The same modification of the processing order is applied to slice#3. But, in that case, the displacement of the second part of slice#3 is combined to a modification of the scanning direction. Indeed, by modifying the scanning order, the DC prediction with the default DC predictor of macroblock BI 1131 can be avoided. In addition, the macroblocks between Bx 1133 and By 1132 will benefit of the availability of reconstructed pixels at their top boundary.

Figure 6 shows an algorithm of the encoding scheme according to an embodiment of the invention. The algorithm is used during the encoding of a video frame.

In step 610, some characteristics of the next slice (i.e. the next coding unit) to encode are obtained. In particular, the required size of the next slice in number of macroblocks representing one of such characteristics is obtained from a control module of the codec. The required size could be obtained by dividing the bitrate available on the network for transmitting the next slice by the average size in bits/s of a macroblock computed on previously encoded macroblocks of the same frame or of a previous frame. From the required size, the algorithm determines the number of sub-slices (also called sub coding units) constituting the slice. Since slices can cover a plurality of lines of macroblocks within a frame, a sub-slice is defined as the part of a slice belonging to only one line of macroblocks and made of contiguous macroblocks. For instance, in figure 5, slice#N 540 is made of two sub-slices, one corresponding to the macroblocks Bi to Bm-1, the second correspond to the macroblock Bm to Bn.

Depending on the size constraint and on the position of the previous slice, a slice can comprise one sub-slice or a plurality of sub-slices.

The algorithm of figure 6 continues with the processing of each sub-slice of a slice. In step 620 an encoding configuration is determined for the current sub-slice. The encoding configuration of a sub-slice is characterized by three parameters: * a number of macroblocks to encode in the sub-slice: this number depends on the number of macroblocks already encoded for the slice and on the number of macroblocks that can be encoded in the current line of macroblocks; * a scanning direction: for each sub-slice two scanning directions are possible: from left to right and from right to left.

* a location in the macroblock line: if the sub-slice covers partially a line of macroblocks, i.e. does not constitute a full line of macroblocks, two locations are possible. Either the sub-slice comprises the rightmost macroblock of the line of macroblocks or the sub-slice comprises the leftmost macroblocks of the line of macro blocks.

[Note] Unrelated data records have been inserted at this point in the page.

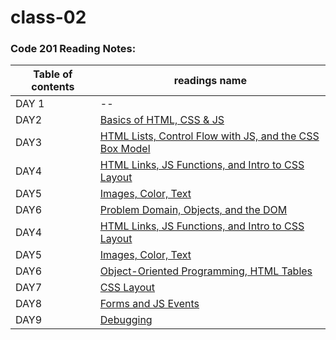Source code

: # class-02
### Code 201 Reading Notes: 

Table of contents |readings name |
------------ | ------------ |
DAY 1| --|
DAY2| [Basics of HTML, CSS & JS](read1)|
DAY3| [HTML Lists, Control Flow with JS, and the CSS Box Model](boxes)|
DAY4|[HTML Links, JS Functions, and Intro to CSS Layout](read04)|
DAY5|[Images, Color, Text](img)|
DAY6|[Problem Domain, Objects, and the DOM](domain)|
DAY4|[HTML Links, JS Functions, and Intro to CSS Layout](read04)|
DAY5|[Images, Color, Text](img)|
DAY6|[Object-Oriented Programming, HTML Tables](Tables)|
DAY7|[CSS Layout](layout)|
DAY8|[Forms and JS Events](forms)|
DAY9|[Debugging](forms)|
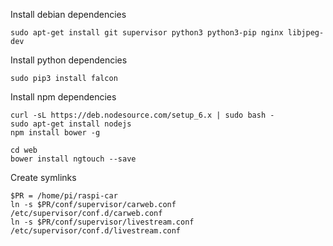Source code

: Install debian dependencies

    sudo apt-get install git supervisor python3 python3-pip nginx libjpeg-dev

Install python dependencies

    sudo pip3 install falcon

Install npm dependencies

    curl -sL https://deb.nodesource.com/setup_6.x | sudo bash -
    sudo apt-get install nodejs
    npm install bower -g
    
    cd web
    bower install ngtouch --save

Create symlinks

    $PR = /home/pi/raspi-car
    ln -s $PR/conf/supervisor/carweb.conf /etc/supervisor/conf.d/carweb.conf
    ln -s $PR/conf/supervisor/livestream.conf /etc/supervisor/conf.d/livestream.conf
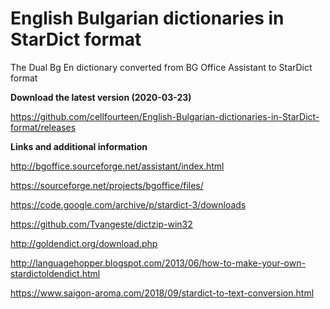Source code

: # English Bulgarian dictionaries in StarDict format
The Dual Bg En dictionary converted from BG Office Assistant to StarDict format

**Download the latest version (2020-03-23)**

https://github.com/cellfourteen/English-Bulgarian-dictionaries-in-StarDict-format/releases

**Links and additional information**

http://bgoffice.sourceforge.net/assistant/index.html

https://sourceforge.net/projects/bgoffice/files/

https://code.google.com/archive/p/stardict-3/downloads

https://github.com/Tvangeste/dictzip-win32

http://goldendict.org/download.php

http://languagehopper.blogspot.com/2013/06/how-to-make-your-own-stardictoldendict.html

https://www.saigon-aroma.com/2018/09/stardict-to-text-conversion.html
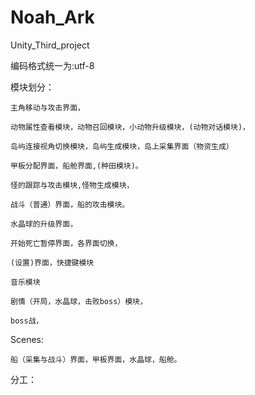 # Noah_Ark
Unity_Third_project

编码格式统一为:utf-8

模块划分：

    主角移动与攻击界面，
      
    动物属性查看模块，动物召回模块，小动物升级模块，(动物对话模块)，
    
    岛屿连接视角切换模块，岛屿生成模块，岛上采集界面（物资生成）
    
    甲板分配界面，船舱界面,(种田模块)。
    
    怪的跟踪与攻击模块,怪物生成模块，
    
    战斗（普通）界面，船的攻击模块。
    
    水晶球的升级界面，
    
    开始死亡暂停界面，各界面切换，
    
    (设置)界面，快捷键模块
    
    音乐模块
    
    剧情（开局，水晶球，击败boss）模块，
    
    boss战，

Scenes:

    船（采集与战斗）界面，甲板界面，水晶球，船舱。

分工：
    

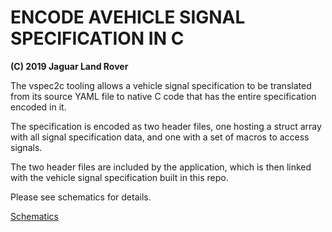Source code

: # ENCODE  AVEHICLE SIGNAL SPECIFICATION IN C

**(C) 2019 Jaguar Land Rover**

The vspec2c tooling allows a vehicle signal specification to be
translated from its source YAML file to native C code that
has the entire specification encoded in it.

The specification is encoded as two header files, one hosting a struct
array with all signal specification data, and one with a set of macros
to access signals.

The two header files are included by the application, which is then
linked with the vehicle signal specification built in this repo.

Please see schematics for details.

[Schematics](schematics.png)
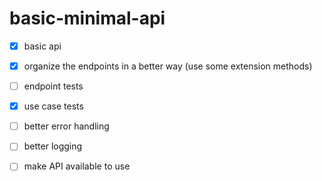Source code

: # basic-minimal-api

- [x] basic api

- [x] organize the endpoints in a better way (use some extension methods)

- [ ] endpoint tests

- [x] use case tests

- [ ] better error handling

- [ ] better logging

- [ ] make API available to use
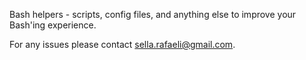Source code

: Bash helpers - scripts, config files, and anything else to improve your Bash'ing experience.

For any issues please contact sella.rafaeli@gmail.com.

As described below, the scanning direction and the location of the sub-slice in the line of macroblock can be fixed randomly or arbitrarily depending on the sub-slice location in the image, or in function of the encoding configuration of another sub-slice. It can also depend on other criterion representative of the expected compression performance of the sub-slice. These criterions could be the complexity or the position of some macroblocks in the sub-slice, or the availability of predictors for the macroblocks of the sub-slice, Figure 12 describes in details the algorithm performed during step 620.

This algorithm starts by determining the two variables CMB (1200) and NMB (1205) representing respectively the capacity of the current line of macroblocks in terms of macroblocks to encode and the number of macroblock remaining to encode in the slice. CMB is determined in function of the macroblocks already encoded for the current line. NMB is the difference between the target number of macroblocks for the slice and the number of macroblocks already encoded.

These two variables are compared during step 1210. If NMB is above or equal to CMB, the current sub-slice fills the reminder of the current line and the number of macroblocks in the sub-slice is the number of macroblocks reminding in the line corresponding to CMB. In that case there is no choice for the location of the sub-slice and the algorithm continues directly with the determination of the scanning direction in step 1220, If NMB is lower than CMB, the next sub-slice doesn't fill the current line and the location of this sub-slice needs to be determined. The number of macroblocks in the sub-slice is given by NMB Figure 13 describes in more details step 1215. The first step of the algorithm of figure 13 consists in checking the availability of predictors for the current sub-slice computed from the line of pixels above the current line of macroblocks for at least one location of sub-slice. If no predictors are available the location of the current sub-slice is set to the leftmost possible position in the current line of macroblocks during step 1315. Otherwise, the algorithm continues with step 1320. Simple algorithms could be applied in step 1320. It can be based for instance on a statistical analysis on several video sequences of the location providing in average the best compression results. If for instance the leftmost position appear to provide in average the best compression results this location could be systematically applied in step 1320. In a preferred embodiment, step 1320 consists in searching the location maximizing the number of pixels in the above line of pixels available for generating predictors.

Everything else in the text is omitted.